To do so, you can use the ```create retention policy``` command within Influx (example below):
```
sudo docker exec -it influxdb influx
use telegraf;
show retention policies;
create retention policy retain30days on telegraf duration 30d replication 1 default;
quit
```

## Configure Grafana data source and dashboards
The Dashboards are located here:
- [Azure SQL Database Dashboards](/dashboards/azuresqldb)
- [Azure SQL Managed Instance Dashboards](/dashboards/azuresqlmi)

But first, we need to create the data source for InfluxDB in Grafana:
- Browse to your Grafana instance - http://[GRAFANA_IP_ADDRESS_OR_SERVERNAME]:3000
- First time you login into Grafana, login and password are set to: `admin`. Also take a look at the [Getting Started](https://grafana.com/docs/grafana/latest/guides/getting_started/) Grafana documentation.
- Add a data source for InfluxDB. Detailed instructions are at in the [grafana data source docs](http://docs.grafana.org/features/datasources/influxdb/)

- Type: `InfluxDB`
- Name: `InfluxDB` (this is also the default)
- URL: http://[INFLUXDB_HOSTNAME_OR_IP_ADDRESS]:8086. (The default of http://localhost:8086 works if Grafana and InfluxDB are on the same machine; make sure to explicitly enter this URL in the field. )
- Database: `telegraf`
- Click "Save & Test". You should see the message "Data source is working".
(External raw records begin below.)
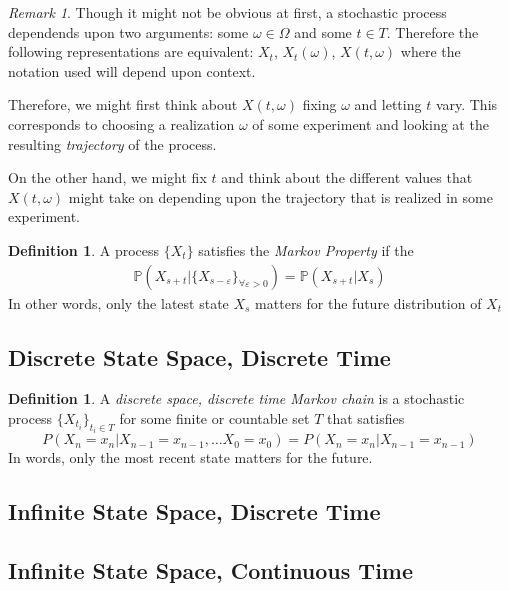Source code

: \documentclass[a4paper,12pt]{article}
\theoremstyle{plain}
\theoremstyle{definition}
\newtheorem{defn}[thm]{Definition}
\theoremstyle{remark}
\newtheorem*{rmk}{Remark}
\begin{document}
\begin{rmk}
Though it might not be obvious at first, a stochastic process dependends
upon two arguments: some $\omega\in\Omega$ and some $t\in T$. Therefore
the following representations are equivalent: $X_t$, $X_t(\omega)$,
$X(t,\omega)$ where the notation used will depend upon context.

Therefore, we might first think about $X(t,\omega)$ fixing $\omega$ and
letting $t$ vary. This corresponds to choosing a realization $\omega$ of
some experiment and looking at the resulting \emph{trajectory} of the
process.

On the other hand, we might fix $t$ and think about the different values
that $X(t,\omega)$ might take on depending upon the trajectory that is
realized in some experiment.
\end{rmk}

\begin{defn}
A process $\{X_t\}$ satisfies the \emph{Markov Property} if the
\begin{align*}
\mathbb{P}\left(X_{s+t} | \{X_{s-\varepsilon}\}_{\forall\varepsilon>0}\right)
= \mathbb{P}\left(X_{s+t} | X_{s}\right)
\end{align*}
In other words, only the latest state $X_s$ matters for the future distribution of $X_t$

\end{defn}

\subsection{Discrete State Space, Discrete Time}

\begin{defn}
A \emph{discrete space, discrete time Markov chain} is a stochastic
process $\{X_{t_i}\}_{t_i\in T}$ for some finite or countable set $T$
that satisfies
\begin{equation}
  P(X_n = x_n | X_{n-1} = x_{n-1}, \ldots
  X_0 = x_0) = P(X_n = x_n | X_{n-1}=x_{n-1})
\end{equation}
In words, only the most recent state matters for the future.
\end{defn}

\subsection{Infinite State Space, Discrete Time}
\subsection{Infinite State Space, Continuous Time}
\end{document}
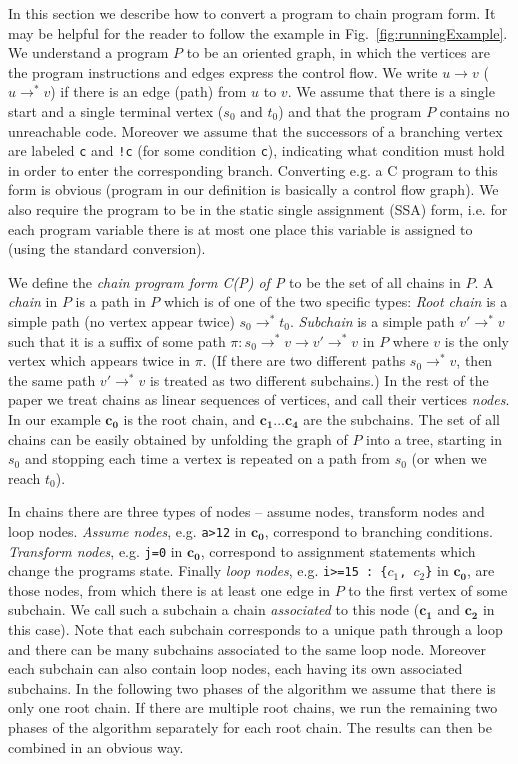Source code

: \documentclass{llncs}
\begin{document}
In this section we describe how to convert a program to chain program
form. It may be helpful for the reader to follow the example in
Fig.~\ref{fig:runningExample}.  We understand a program $P$ to be an
oriented graph, in which the vertices are the program instructions and edges
express the control flow. We write $u\to v$ ($u\to^* v$) if there is an edge
(path) from $u$ to $v$. We assume that there is a single start and a single
terminal vertex ($s_0$ and $t_0$) and that the program $P$ contains no
unreachable code. Moreover we assume that the successors of a branching
vertex are labeled \texttt{c} and \texttt{!c} (for some condition
\texttt{c}), indicating what condition must hold in order to enter the
corresponding branch.  Converting e.g. a C program to this form is obvious
(program in our definition is basically a control flow graph). We also
require the program to be in the static single assignment (SSA) form,
i.e. for each program variable there is at most one place this variable is assigned to
(using the standard conversion).

We define the \emph{chain program form C(P) of P} to be the set of all
chains in $P$.  A \emph{chain} in $P$ is a path in $P$ which is of one of
the two specific types: \emph{Root chain} is a simple path (no vertex appear
twice) $s_0\to^* t_0$. \emph{Subchain} is a simple path $v'\to^* v$ such
that it is a suffix of some path $\pi: s_0\to^*v\to v'\to^*v$ 
in $P$ where $v$ is the only vertex which appears
twice in $\pi$.  (If there are two different paths $s_0\to^* v$, then the
same path $v'\to^* v$ is treated as two different subchains.)
In the rest of the paper we treat chains as linear sequences of
vertices, and call their vertices \emph{nodes}.
In our example $\mathbf{c_0}$ is the root chain, and
$\mathbf{c_1}\ldots\mathbf{c_4}$ are the subchains.
The set of all chains can be easily obtained by unfolding the graph of $P$ 
into a tree, starting in $s_0$ and stopping each time a vertex is repeated
on a path from $s_0$ (or when we reach $t_0$).

 
In chains there are three types of nodes -- assume nodes, transform nodes and
loop nodes. \emph{Assume nodes}, e.g. \texttt{a>12} in $\mathbf{c_0}$, correspond to branching
conditions. \emph{Transform nodes}, e.g. \texttt{j=0} in $\mathbf{c_0}$,
correspond to assignment statements which change the programs state. Finally
\emph{loop nodes}, e.g. \texttt{i>=15 : \{$c_1$, $c_2$\}} in $\mathbf{c_0}$, are those nodes, from
which there is at least one edge in $P$ to the first vertex of some subchain. We call such a
subchain a chain \emph{associated} to this node ($\mathbf{c_1}$ and
$\mathbf{c_2}$ in this case). Note that
each subchain corresponds to a unique path through a loop and there can be
many subchains associated to the same loop node. Moreover each subchain can
also contain loop nodes, each having its own associated subchains. In
the following two phases of the algorithm we assume that there is only one
root chain. If there are multiple root chains, we run the remaining two
phases of the algorithm separately for each root chain. The results can then
be combined in an obvious way. 
\end{document}
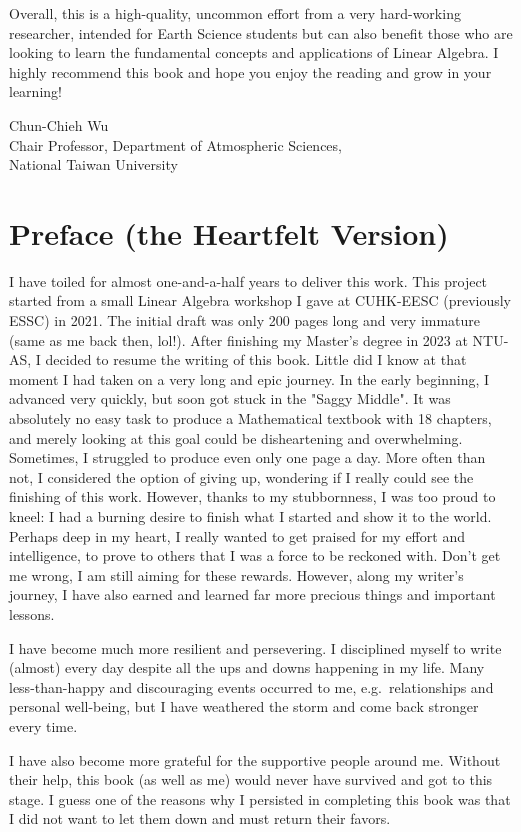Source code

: Overall, this is a high-quality, uncommon effort from a very hard-working researcher, intended for Earth Science students but can also benefit those who are looking to learn the fundamental concepts and applications of Linear Algebra. I highly recommend this book and hope you enjoy the reading and grow in your learning!

{\raggedleft Chun-Chieh Wu\\
Chair Professor, Department of Atmospheric Sciences,\\
National Taiwan University \par}

\chapter*{Preface (the Heartfelt Version)}
I have toiled for almost one-and-a-half years to deliver this work. This project started from a small Linear Algebra workshop I gave at CUHK-EESC (previously ESSC) in 2021. The initial draft was only 200 pages long and very immature (same as me back then, lol!). After finishing my Master's degree in 2023 at NTU-AS, I decided to resume the writing of this book. Little did I know at that moment I had taken on a very long and epic journey. In the early beginning, I advanced very quickly, but soon got stuck in the "Saggy Middle". It was absolutely no easy task to produce a Mathematical textbook with 18 chapters, and merely looking at this goal could be disheartening and overwhelming. Sometimes, I struggled to produce even only one page a day. More often than not, I considered the option of giving up, wondering if I really could see the finishing of this work. However, thanks to my stubbornness, I was too proud to kneel: I had a burning desire to finish what I started and show it to the world. Perhaps deep in my heart, I really wanted to get praised for my effort and intelligence, to prove to others that I was a force to be reckoned with. Don't get me wrong, I am still aiming for these rewards. However, along my writer's journey, I have also earned and learned far more precious things and important lessons.

I have become much more resilient and persevering. I disciplined myself to write (almost) every day despite all the ups and downs happening in my life. Many less-than-happy and discouraging events occurred to me, e.g.\ relationships and personal well-being, but I have weathered the storm and come back stronger every time.

I have also become more grateful for the supportive people around me. Without their help, this book (as well as me) would never have survived and got to this stage. I guess one of the reasons why I persisted in completing this book was that I did not want to let them down and must return their favors.


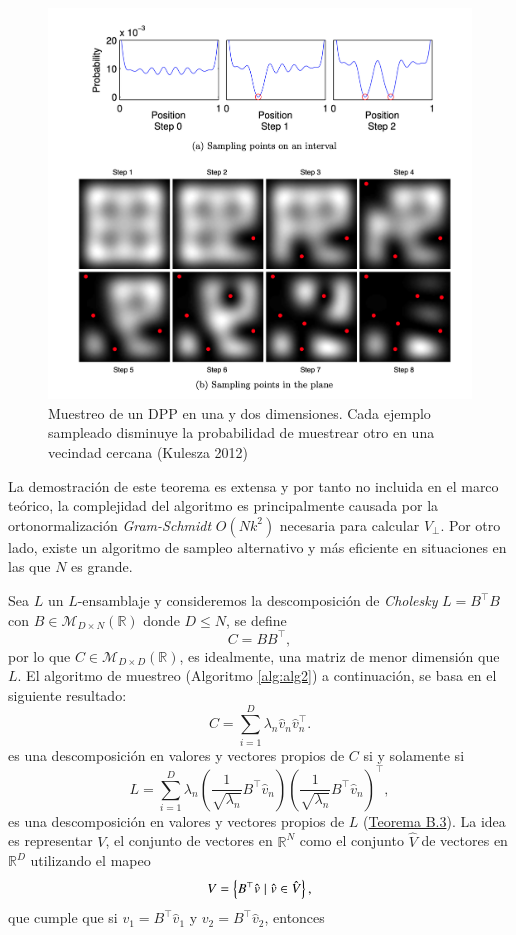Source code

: \begin{figure}[ht]
    \centering
    \includegraphics[width=12cm]{img/tesis/DPP_sampling.png}
    \caption{Muestreo de un DPP en una y dos dimensiones. Cada ejemplo sampleado disminuye la probabilidad de muestrear otro en una vecindad cercana (Kulesza 2012)}
    \label{fig:example}
\end{figure}

La demostración de este teorema es extensa y por tanto no incluida en el marco teórico, la complejidad del algoritmo es principalmente causada por la ortonormalización \textit{Gram-Schmidt} $O(Nk^2)$ necesaria para calcular $V_{\perp}$. Por otro lado, existe un algoritmo de sampleo alternativo y más eficiente en situaciones en las que $N$ es grande. 

\vspace{0.2cm}

Sea $L$ un $L$-ensamblaje y consideremos la descomposición de \textit{Cholesky} $L = B^{\top}B$ con $B \in \mathcal{M}_{D \times N}(\mathbb{R})$ donde $D \leq N$, se define 
\[
C = BB^{\top}, 
\]
por lo que $C \in \mathcal{M}_{D \times D}(\mathbb{R})$, es idealmente, una matriz de menor dimensión que $L$. El algoritmo de muestreo (Algoritmo \ref{alg:alg2}) a continuación, se basa en el siguiente resultado: 
\[ 
C = \sum_{i=1}^D \lambda_n\hat{v}_n\hat{v}^{\top}_n.
\]
es una descomposición en valores y vectores propios de $C$ si y solamente si 
\[
L = \sum_{i=1}^D \lambda_n \left ( \frac{1}{\sqrt{\lambda_n}}B^{\top}\hat{v}_n\right ) \left ( \frac{1}{\sqrt{\lambda_n}}B^{\top}\hat{v}_n\right )^{\top},
\]
es una descomposición en valores y vectores propios de $L$ (\hyperlink{Teorema B.3}{Teorema B.3}). La idea es representar $V$, el conjunto de vectores en $\mathbb{R}^N$ como el conjunto $\hat{V}$ de vectores en $\mathbb{R}^D$ utilizando el mapeo
\[
V = \left \{ B^{\top}\hat{v} \hspace{0.1cm} | \hspace{0.1cm} \hat{v} \in \hat{V} \right \},
\]
que cumple que si $v_1 = B^{\top}\hat{v}_1$ y $v_2 = B^{\top}\hat{v}_2$, entonces 

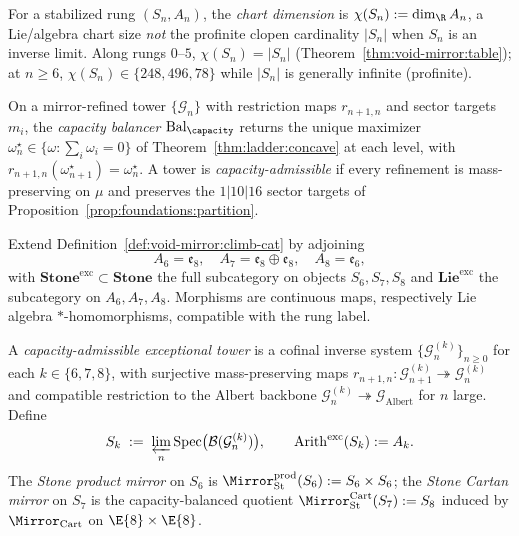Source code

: \begin{definition}\label{def:ladder:chart-dim}
For a stabilized rung $(S_n,A_n)$, the \emph{chart dimension} is
$\chi(S_n):=\dim_{\R}A_n$, a Lie/algebra chart size \emph{not} the profinite
clopen cardinality $|S_n|$ when $S_n$ is an inverse limit. Along rungs
$0$--$5$, $\chi(S_n)=|S_n|$ (Theorem~\ref{thm:void-mirror:table}); at
$n\geq6$, $\chi(S_n)\in\{248,496,78\}$ while $|S_n|$ is generally infinite
(profinite).
\end{definition}

\begin{definition}\label{def:ladder:bal-capacity}
On a mirror-refined tower $\{\mathcal{G}_n\}$ with restriction maps
$r_{n+1,n}$ and sector targets $m_i$, the \emph{capacity balancer}
$\mathrm{Bal}_\capacity$ returns the unique maximizer
$\omega^\star_n\in\{\omega:\sum_i\omega_i=0\}$ of
Theorem~\ref{thm:ladder:concave} at each level, with
$r_{n+1,n}(\omega^\star_{n+1})=\omega^\star_n$. A tower is
\emph{capacity-admissible} if every refinement is mass-preserving on $\mu$ and
preserves the $1|10|16$ sector targets of
Proposition~\ref{prop:foundations:partition}.
\end{definition}

\begin{definition}\label{def:ladder:exc-climb}
Extend Definition~\ref{def:void-mirror:climb-cat} by adjoining
\[
  A_6=\mathfrak{e}_8,\quad
  A_7=\mathfrak{e}_8\oplus\mathfrak{e}_8,\quad
  A_8=\mathfrak{e}_6,
\]
with $\mathbf{Stone}^{\mathrm{exc}}\subset\mathbf{Stone}$ the full subcategory
on objects $S_6,S_7,S_8$ and
$\mathbf{Lie}^{\mathrm{exc}}$ the subcategory on $A_6,A_7,A_8$. Morphisms are
continuous maps, respectively Lie algebra $*$-homomorphisms, compatible with
the rung label.
\end{definition}

\begin{definition}\label{def:ladder:stone-lift-exc}
A \emph{capacity-admissible exceptional tower} is a cofinal inverse system
$\{\mathcal{G}_n^{(k)}\}_{n\geq0}$ for each $k\in\{6,7,8\}$, with
surjective mass-preserving maps
$r_{n+1,n}:\mathcal{G}_{n+1}^{(k)}\twoheadrightarrow\mathcal{G}_n^{(k)}$ and
compatible restriction to the Albert backbone
$\mathcal{G}_n^{(k)}\twoheadrightarrow\mathcal{G}_{\mathrm{Albert}}$ for
$n$ large. Define
\begin{equation}\label{eq:ladder:stone-exc}
  S_k\;:=\;\varprojlim_n\mathrm{Spec}\bigl(\mathcal{B}(\mathcal{G}_n^{(k)})\bigr),
  \qquad
  \mathrm{Arith}^{\mathrm{exc}}(S_k):=A_k.
\end{equation}
The \emph{Stone product mirror} on $S_6$ is
$\Mirror_{\mathrm{St}}^{\mathrm{prod}}(S_6):=S_6\times S_6$; the
\emph{Stone Cartan mirror} on $S_7$ is the capacity-balanced quotient
$\Mirror_{\mathrm{St}}^{\mathrm{Cart}}(S_7):=S_8$ induced by
$\Mirror_{\mathrm{Cart}}$ on $\E{8}\times\E{8}$.
\end{definition}

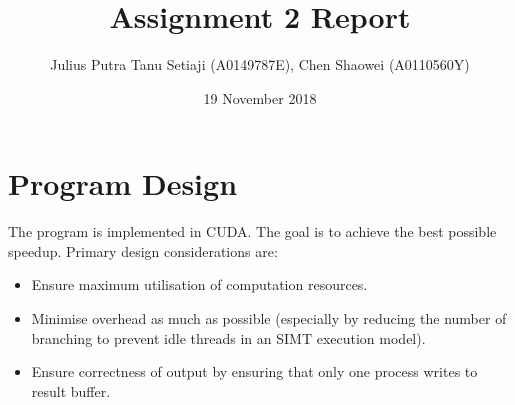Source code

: \documentclass[a4paper,12pt]{article}
\title{Assignment 2 Report}
\author{Julius Putra Tanu Setiaji (A0149787E), Chen Shaowei (A0110560Y)}
\date{19 November 2018}
\begin{document}
\maketitle

\section{Program Design}
The program is implemented in CUDA. The goal is to achieve the best possible speedup. Primary design considerations are:
\begin{itemize}
  \item Ensure maximum utilisation of computation resources.
  \item Minimise overhead as much as possible (especially by reducing the number of branching to prevent idle threads in an SIMT execution model).
  \item Ensure correctness of output by ensuring that only one process writes to result buffer.
\end{itemize}
\end{document}
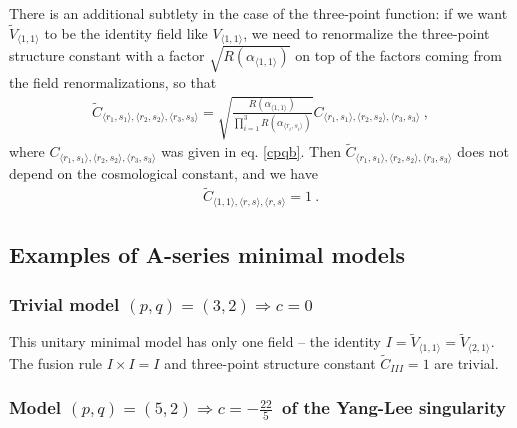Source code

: \documentclass[12pt, a4paper, notitlepage, twoside]{report}
\numberwithin{equation}{section}
\theoremstyle{break}
\begin{document}
There is an additional subtlety in the case of the three-point function: if we want $\tilde{V}_{\langle 1,1 \rangle}$ to be the identity field like $V_{\langle 1,1 \rangle}$, we need to renormalize the three-point structure constant with a factor $\sqrt{R(\alpha_{\langle 1,1 \rangle})}$ on top of the factors coming from the field renormalizations, so that 
\begin{align}
 \tilde{C}_{\langle r_1,s_1\rangle ,\langle r_2,s_2\rangle ,\langle r_3,s_3 \rangle} = \sqrt{\frac{R(\alpha_{\langle 1,1 \rangle})}{\prod_{i=1}^3 R(\alpha_{\langle r_i,s_i \rangle})}}  C_{\langle r_1,s_1\rangle ,\langle r_2,s_2\rangle ,\langle r_3,s_3 \rangle}\ ,
\label{tcc}
\end{align}
where $C_{\langle r_1,s_1\rangle ,\langle r_2,s_2\rangle ,\langle r_3,s_3 \rangle}$ was given in eq. \eqref{cpqb}.
Then $\tilde{C}_{\langle r_1,s_1\rangle ,\langle r_2,s_2\rangle ,\langle r_3,s_3 \rangle}$ does not depend on the cosmological constant, and we have 
\begin{align}
\boxed{ \tilde{C}_{\langle 1,1\rangle , \langle r,s \rangle,\langle r,s \rangle}=1}\ .
\end{align}


\subsection{Examples of A-series minimal models}

\subsubsection{Trivial model $(p,q)=(3,2) \Rightarrow c = 0$}

This unitary minimal model has only one field -- the identity $I=\tilde{V}_{\langle 1,1 \rangle}=\tilde{V}_{\langle 2,1 \rangle}$.
The fusion rule $I\times I = I$ and three-point structure constant $\tilde{C}_{III} = 1$ are trivial.

\subsubsection{Model $(p,q)=(5,2) \Rightarrow c=-\tfrac{22}{5}$\ of the Yang-Lee singularity}
\end{document}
- Then, we can download Grafana dashboard JSON definitions from the repo [Azure SQL DB dashboards](/dashboards/azuresqldb) folder or [Azure SQL Managed Instance Dashboards](/dashboards/azuresqlmi) for all the dashboards, and then [import](http://docs.grafana.org/reference/export_import/#importing-a-dashboard) them into Grafana.

** Note:** If you changed the name of the datasource above from the default value of `InfluxDB`, then you will need to edit the JSON for the dashboards and change `"datasource": "InfluxDB"` to `"datasource": "YOURDATASOURCENAME"`, where `YOURDATASOURCENAME` is a placeholder for the actual datasource name.

## Dashboard samples
As mentioned above, we provide some sample dashboards, which can be customized by you as needed:
- `AzureSQLDBEstate.json`: This is for Azure SQL Databases and not for Managed Instances. This gives you a row per logical SQL Server, and a top level view of all the servers and databases, from which you can then drill-through to an individual database.
- `AzureSQLDBPerformance.json`: This is a database level view of performance, going from high level metrics, to wait stats, to performance counters, and typically serves as the primary performance dashboard.
- `AzureSQLDBStorage.json`: This dashboard is primarily based on virtual file stats DMV, and gives you a view of storage latency for the respective databases.